[Dataset entries]
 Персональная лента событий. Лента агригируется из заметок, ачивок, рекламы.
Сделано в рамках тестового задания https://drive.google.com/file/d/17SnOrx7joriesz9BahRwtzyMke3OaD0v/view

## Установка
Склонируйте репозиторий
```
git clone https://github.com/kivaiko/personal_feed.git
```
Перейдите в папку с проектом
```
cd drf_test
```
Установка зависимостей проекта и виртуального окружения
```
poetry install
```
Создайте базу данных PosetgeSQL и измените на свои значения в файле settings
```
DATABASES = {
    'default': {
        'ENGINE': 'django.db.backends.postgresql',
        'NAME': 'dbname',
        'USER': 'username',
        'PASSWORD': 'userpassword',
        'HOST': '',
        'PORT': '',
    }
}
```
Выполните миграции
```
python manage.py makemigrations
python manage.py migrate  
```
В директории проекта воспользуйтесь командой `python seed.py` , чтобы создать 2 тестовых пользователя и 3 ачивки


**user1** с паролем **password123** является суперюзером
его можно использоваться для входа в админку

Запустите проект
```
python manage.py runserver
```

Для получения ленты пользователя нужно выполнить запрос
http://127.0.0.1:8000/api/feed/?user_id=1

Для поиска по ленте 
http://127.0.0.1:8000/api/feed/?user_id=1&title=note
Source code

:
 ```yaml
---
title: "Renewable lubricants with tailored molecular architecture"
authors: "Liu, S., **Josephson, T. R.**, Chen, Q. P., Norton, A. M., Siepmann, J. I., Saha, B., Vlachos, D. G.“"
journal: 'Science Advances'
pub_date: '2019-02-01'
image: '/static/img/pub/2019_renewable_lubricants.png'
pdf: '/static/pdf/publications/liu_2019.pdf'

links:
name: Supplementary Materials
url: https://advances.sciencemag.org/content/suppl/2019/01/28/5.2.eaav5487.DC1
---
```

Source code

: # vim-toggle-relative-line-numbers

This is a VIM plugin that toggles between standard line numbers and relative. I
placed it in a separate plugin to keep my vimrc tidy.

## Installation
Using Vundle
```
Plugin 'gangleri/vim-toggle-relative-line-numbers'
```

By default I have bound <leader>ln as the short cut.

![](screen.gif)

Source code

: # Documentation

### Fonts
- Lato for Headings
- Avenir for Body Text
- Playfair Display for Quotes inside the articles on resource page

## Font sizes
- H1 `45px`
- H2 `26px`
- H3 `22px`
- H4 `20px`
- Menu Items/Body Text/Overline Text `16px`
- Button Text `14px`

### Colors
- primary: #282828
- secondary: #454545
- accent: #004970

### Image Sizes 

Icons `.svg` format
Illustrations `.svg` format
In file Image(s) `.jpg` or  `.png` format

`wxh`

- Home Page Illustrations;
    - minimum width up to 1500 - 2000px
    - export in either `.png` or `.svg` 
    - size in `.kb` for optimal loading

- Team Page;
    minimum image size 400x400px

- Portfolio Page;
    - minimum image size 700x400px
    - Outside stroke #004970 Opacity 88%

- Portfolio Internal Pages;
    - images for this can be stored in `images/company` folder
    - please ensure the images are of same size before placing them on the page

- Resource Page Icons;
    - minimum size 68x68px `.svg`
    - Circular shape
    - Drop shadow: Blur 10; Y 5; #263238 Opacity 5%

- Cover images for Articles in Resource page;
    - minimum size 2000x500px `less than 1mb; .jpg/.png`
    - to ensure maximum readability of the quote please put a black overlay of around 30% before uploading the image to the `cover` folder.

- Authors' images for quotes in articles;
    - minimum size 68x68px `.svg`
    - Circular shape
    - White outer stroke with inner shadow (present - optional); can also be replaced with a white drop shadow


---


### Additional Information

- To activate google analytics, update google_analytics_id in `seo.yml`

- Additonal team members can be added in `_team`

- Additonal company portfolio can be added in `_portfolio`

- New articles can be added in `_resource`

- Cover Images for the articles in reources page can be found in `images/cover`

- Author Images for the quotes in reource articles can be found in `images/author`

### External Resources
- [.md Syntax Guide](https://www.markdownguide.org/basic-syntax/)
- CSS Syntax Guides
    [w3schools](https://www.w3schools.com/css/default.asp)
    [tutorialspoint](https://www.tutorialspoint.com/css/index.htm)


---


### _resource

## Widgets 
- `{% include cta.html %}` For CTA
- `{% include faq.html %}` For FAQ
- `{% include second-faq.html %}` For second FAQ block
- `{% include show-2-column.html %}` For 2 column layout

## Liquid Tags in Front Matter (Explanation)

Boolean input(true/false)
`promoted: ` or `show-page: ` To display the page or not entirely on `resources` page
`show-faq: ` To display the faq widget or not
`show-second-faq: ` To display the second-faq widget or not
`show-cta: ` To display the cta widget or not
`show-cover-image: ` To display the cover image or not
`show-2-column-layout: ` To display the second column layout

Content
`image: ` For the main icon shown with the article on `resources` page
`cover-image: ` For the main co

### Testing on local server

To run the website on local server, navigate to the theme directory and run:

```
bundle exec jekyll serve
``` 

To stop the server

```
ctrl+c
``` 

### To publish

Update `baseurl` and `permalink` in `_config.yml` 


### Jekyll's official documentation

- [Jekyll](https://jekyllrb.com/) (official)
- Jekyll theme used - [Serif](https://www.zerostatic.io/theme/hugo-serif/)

[HOW TO COMPLETE THIS TASK] Identify the lines of the entries containing the string "please". Copy each such line.

[WORKED SOLUTION]
    - please ensure the images are of same size before placing them on the page
    - to ensure maximum readability of the quote please put a black overlay of around 30% before uploading the image to the `cover` folder.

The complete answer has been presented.